== Exercise goal ==
Set the pictures aside and return each record below precisely as written.

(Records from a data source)
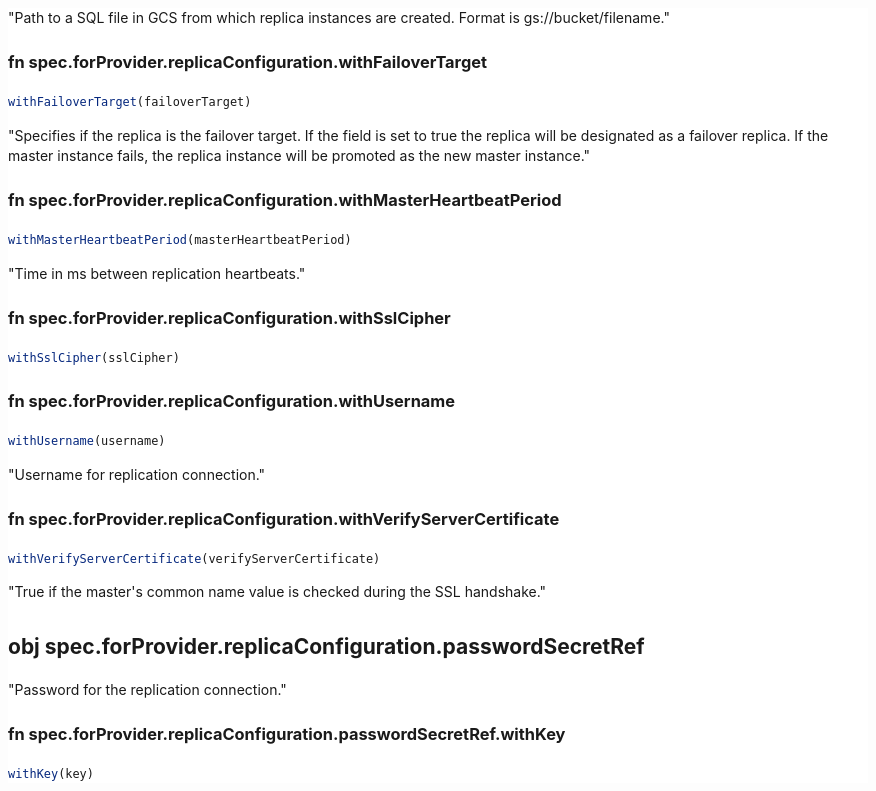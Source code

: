 "Path to a SQL file in GCS from which replica instances are created. Format is gs://bucket/filename."

### fn spec.forProvider.replicaConfiguration.withFailoverTarget

```ts
withFailoverTarget(failoverTarget)
```

"Specifies if the replica is the failover target. If the field is set to true the replica will be designated as a failover replica. If the master instance fails, the replica instance will be promoted as the new master instance."

### fn spec.forProvider.replicaConfiguration.withMasterHeartbeatPeriod

```ts
withMasterHeartbeatPeriod(masterHeartbeatPeriod)
```

"Time in ms between replication heartbeats."

### fn spec.forProvider.replicaConfiguration.withSslCipher

```ts
withSslCipher(sslCipher)
```



### fn spec.forProvider.replicaConfiguration.withUsername

```ts
withUsername(username)
```

"Username for replication connection."

### fn spec.forProvider.replicaConfiguration.withVerifyServerCertificate

```ts
withVerifyServerCertificate(verifyServerCertificate)
```

"True if the master's common name value is checked during the SSL handshake."

## obj spec.forProvider.replicaConfiguration.passwordSecretRef

"Password for the replication connection."

### fn spec.forProvider.replicaConfiguration.passwordSecretRef.withKey

```ts
withKey(key)
```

== Response to the task ==
Source code

: "Path to a SQL file in GCS from which replica instances are created. Format is gs://bucket/filename."

### fn spec.forProvider.replicaConfiguration.withFailoverTarget

```ts
withFailoverTarget(failoverTarget)
```

"Specifies if the replica is the failover target. If the field is set to true the replica will be designated as a failover replica. If the master instance fails, the replica instance will be promoted as the new master instance."

### fn spec.forProvider.replicaConfiguration.withMasterHeartbeatPeriod

```ts
withMasterHeartbeatPeriod(masterHeartbeatPeriod)
```

"Time in ms between replication heartbeats."

### fn spec.forProvider.replicaConfiguration.withSslCipher

```ts
withSslCipher(sslCipher)
```



### fn spec.forProvider.replicaConfiguration.withUsername

```ts
withUsername(username)
```

"Username for replication connection."

### fn spec.forProvider.replicaConfiguration.withVerifyServerCertificate

```ts
withVerifyServerCertificate(verifyServerCertificate)
```

"True if the master's common name value is checked during the SSL handshake."

## obj spec.forProvider.replicaConfiguration.passwordSecretRef

"Password for the replication connection."

### fn spec.forProvider.replicaConfiguration.passwordSecretRef.withKey

```ts
withKey(key)
```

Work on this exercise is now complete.